In a certain sense, the vast majority of the “controllers” focuses too much on “how” to react to certain conditions, looking for that 1%, rather than describing the “what” of the problem. What are the rules of the game and what is the goal? Focusing our time on describing the “ground rule of the game” and the “goal”, allows the agent to ultimately find a better solution, being adaptive to changes.
The focus on using digital twins and ontologies aims to unlock exactly this paradigm shift.
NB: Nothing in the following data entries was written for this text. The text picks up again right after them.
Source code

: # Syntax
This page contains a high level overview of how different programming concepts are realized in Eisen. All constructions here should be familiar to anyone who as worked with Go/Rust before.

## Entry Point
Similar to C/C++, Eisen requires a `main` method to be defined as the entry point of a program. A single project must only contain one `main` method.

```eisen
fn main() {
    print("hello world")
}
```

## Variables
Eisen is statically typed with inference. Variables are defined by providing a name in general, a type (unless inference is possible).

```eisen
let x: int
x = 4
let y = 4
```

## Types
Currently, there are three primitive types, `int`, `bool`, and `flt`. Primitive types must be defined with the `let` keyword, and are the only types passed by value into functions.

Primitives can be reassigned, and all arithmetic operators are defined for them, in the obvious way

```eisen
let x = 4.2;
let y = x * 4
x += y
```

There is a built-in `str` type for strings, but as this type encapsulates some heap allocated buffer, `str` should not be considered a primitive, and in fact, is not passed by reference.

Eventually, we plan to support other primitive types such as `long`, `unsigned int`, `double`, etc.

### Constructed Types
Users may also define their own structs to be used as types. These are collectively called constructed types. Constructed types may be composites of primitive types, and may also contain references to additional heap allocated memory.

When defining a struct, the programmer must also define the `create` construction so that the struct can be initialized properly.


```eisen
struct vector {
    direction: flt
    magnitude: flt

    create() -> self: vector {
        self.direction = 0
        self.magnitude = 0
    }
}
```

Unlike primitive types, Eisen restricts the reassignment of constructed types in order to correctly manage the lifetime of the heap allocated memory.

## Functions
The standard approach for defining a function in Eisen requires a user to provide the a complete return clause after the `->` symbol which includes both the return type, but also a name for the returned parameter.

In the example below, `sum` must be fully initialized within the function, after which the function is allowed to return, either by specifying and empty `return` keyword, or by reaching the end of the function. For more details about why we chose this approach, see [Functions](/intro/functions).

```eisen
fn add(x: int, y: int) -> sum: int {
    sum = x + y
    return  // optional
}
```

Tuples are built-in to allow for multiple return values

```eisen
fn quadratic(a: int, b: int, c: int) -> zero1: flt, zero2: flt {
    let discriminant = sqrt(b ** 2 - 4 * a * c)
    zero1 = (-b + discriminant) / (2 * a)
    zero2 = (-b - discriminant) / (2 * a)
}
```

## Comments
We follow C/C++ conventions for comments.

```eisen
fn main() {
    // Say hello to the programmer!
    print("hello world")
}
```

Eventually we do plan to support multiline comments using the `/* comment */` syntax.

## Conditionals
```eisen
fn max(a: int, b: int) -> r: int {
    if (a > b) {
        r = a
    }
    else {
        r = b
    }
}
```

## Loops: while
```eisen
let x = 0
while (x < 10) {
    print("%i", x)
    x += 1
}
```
Making models of the system accurate enough that the domain expert became redundant for decision making purposes, and the combination of the embedded expertise in the model and the brute force of the algorithm are enough to solve the problems in its broad spectrum.
What will be the role of domain expertise with Physical AI?
In this scenario, the domain expert has the role of:
Finding the right level of detail to simulate and optimize
Help to identify the trade-off between the different objective functions
Let the algorithm drive, but implement guardrails to deal with system dynamics.
While the last point might sound counterintuitive, guardrails are necessary for the non-simulated level of detail, and should be used for safety reasons, rather than for optimality.
The bitter lesson of physical AI is understanding that the concept of “domain expert" able to identify what to do based on different conditions and "encode" his knowledge in the control strategy leads to suboptimal solutions, and algorithms are already better than us at this. As a result, we should move the domain expertise towards the design phase of both models and agents, reducing their costs to scale their use.